Е. В. Куприянова, Д. А. Лось, В. В. Кузнецов, О. Н. Кулаева

Федеральное государственное бюджетное учреждение науки 

Институт физиологии растений им. К.А. Тимирязева РАН, Москва

Поступила в редакцию 25.03.2013 г.

Впервые показано присутствие в цианобактерии Synechocystis sp. PCC 6803 растворимого цитокинин-связывающего белка с мол. м. 67 кД (ЦСБ67). Выделение ЦСБ67 проводили двумя независимыми методами: с помощью аффинной хроматографии на зеатин-сефарозе и путем иммуноаффинной хроматографии с использованием моноклональных антител (мкАТ), полученных к ЦСБ70 (70 кД) кукурузы. Цитокинин-связывающие свойства ЦСБ67 установлены по его взаимодействию с антиидиотипическими антителами (АТа-и), которые были получены против АТ к зеатину и являются, по сути, АТ к зеатин-связывающему сайту белка. Показана высокая специфичность взаимодействия транс-зеатина с ЦСБ67. Взаимодействие было снижено у зеатинрибозида и цис-зеатина и отсутствовало у других фитогормонов (ауксина, гибберелловой кислоты и абсцизовой кислоты), а также у аденина. ЦСБ67 цианобактерий активировал транскрипцию in vitro в лизате Synechocystis. Совместное действие ЦСБ67 и транс-зеатина давало наибольший эффект. ЦСБ67 Synechocystis активировал также транскрипцию в лизате хлоропластов ячменя. Совокупность полученных результатов указывает на возможность существования систем восприятия сигнала цитокинина у эволюционного предшественника хлоропластов – цианобактерий, которые могли привнести эту систему в растительную клетку.

------------------------------------------

Сокращения: АТ – антитела; мкАТ – моноклональные антитела; ТФС  фосфатно-солевой буфер с Твин 20; ЦСБ – цитокинин-связывающий белок.

Адрес для корреспонденции: Шевченко Галина Васильевна. 127276 Москва, Ботаническая ул., 35. Институт физиологии растений им. К.А. Тимирязева РАН. Факс: 007 (499) 977-80-18; электронная почта: gshevchenko@mail.ru

Ключевые слова: Synechocystis – хлоропласты  цитокинины – цитокинин-связывающие белки  цитокинин-зависимая регуляция транскрипции – эволюция гормональной системы

 

ВВЕДЕНИЕ

Большая роль в регуляции биогенеза хлоропластов принадлежит цитокининам. Хорошо изучена активация цитокинином структурной и биохимической дифференциации хлоропластов [13]. В хлоропластах присутствует большой набор физиологически активных цитокининов [46]. Показано, что цитокинин может активировать транскрипцию ряда хлоропластных генов [7].
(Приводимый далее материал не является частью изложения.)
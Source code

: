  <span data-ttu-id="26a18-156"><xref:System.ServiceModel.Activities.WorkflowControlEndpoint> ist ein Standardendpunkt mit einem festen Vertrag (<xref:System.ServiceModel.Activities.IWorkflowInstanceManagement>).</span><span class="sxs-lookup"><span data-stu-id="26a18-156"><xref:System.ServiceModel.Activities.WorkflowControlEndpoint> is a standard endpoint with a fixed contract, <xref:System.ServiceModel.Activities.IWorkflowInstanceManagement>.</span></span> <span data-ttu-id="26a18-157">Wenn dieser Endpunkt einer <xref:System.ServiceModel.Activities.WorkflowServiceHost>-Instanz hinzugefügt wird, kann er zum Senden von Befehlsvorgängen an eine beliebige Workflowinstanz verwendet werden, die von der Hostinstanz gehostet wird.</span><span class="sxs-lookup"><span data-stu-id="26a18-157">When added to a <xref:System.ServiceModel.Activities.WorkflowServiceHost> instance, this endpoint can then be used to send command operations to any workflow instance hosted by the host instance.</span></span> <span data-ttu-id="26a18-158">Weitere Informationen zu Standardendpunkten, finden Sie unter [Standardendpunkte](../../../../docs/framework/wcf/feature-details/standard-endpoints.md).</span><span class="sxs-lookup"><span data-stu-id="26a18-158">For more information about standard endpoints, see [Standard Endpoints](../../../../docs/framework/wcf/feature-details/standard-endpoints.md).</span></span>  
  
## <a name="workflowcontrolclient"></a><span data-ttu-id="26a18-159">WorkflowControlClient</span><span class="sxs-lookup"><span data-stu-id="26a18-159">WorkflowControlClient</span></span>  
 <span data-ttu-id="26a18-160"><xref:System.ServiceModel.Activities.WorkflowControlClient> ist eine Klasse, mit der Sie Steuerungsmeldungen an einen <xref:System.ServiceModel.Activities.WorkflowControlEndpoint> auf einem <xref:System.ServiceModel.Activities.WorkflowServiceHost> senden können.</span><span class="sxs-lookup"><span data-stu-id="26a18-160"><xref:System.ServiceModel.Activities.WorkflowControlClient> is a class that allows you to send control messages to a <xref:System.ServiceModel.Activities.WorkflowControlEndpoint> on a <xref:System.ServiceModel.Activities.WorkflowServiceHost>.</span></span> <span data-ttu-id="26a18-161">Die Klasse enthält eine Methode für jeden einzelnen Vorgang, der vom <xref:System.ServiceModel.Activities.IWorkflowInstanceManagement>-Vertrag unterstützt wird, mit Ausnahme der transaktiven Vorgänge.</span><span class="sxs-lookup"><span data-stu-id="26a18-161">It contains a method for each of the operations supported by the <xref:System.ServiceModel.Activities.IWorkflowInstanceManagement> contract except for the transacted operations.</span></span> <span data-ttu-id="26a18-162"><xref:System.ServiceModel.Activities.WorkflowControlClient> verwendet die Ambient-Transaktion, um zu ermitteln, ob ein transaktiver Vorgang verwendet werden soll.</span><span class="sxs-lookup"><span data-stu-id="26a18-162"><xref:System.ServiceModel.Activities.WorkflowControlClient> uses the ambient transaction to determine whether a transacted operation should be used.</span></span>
Существует представление о том, что хлоропласты произошли в результате эндоцитоза древних фотосинтезирующих цианобактерий в эукариотическую клетку [8, 9]. В связи с этим, большой интерес представляет обнаружение цитокининов в цианобактериях. Stirk с соавт. [10] показали присутствие в цианобактериях изопентиниладенина. В последующем, в цианобактериях идентифицированы также транс- и цис-зеатин, зеатинрибозид и зеатин-О-глюкозид [11]. Кроме того, показано влияние транс-зеатина на активность РНК-полимеразы цианобактерий in vitro в лизате клеток Synechocystis, содержащем ДНК, регуляторные белки и РНК-полимеразу цианобактерий [12]. Существенно, что выделенный ранее из хлоропластов листьев ячменя цитокинин-связывающий белок, участвующий в цитокинин-зависимой регуляции транскрипции в хлоропластах растений и не участвующий в гормон-зависимой активации транскрипции в ядрах, усиливал реакцию на транс-зеатин в транскрипционной системе цианобактерий [12]. Эти данные позволяют предполагать, что у цианобактерий существует регуляторная система с участием цитокининов, которую они могли бы привнести в растительную клетку. Однако очевидно, что элементы этой системы могли претерпеть в растениях значительные изменения.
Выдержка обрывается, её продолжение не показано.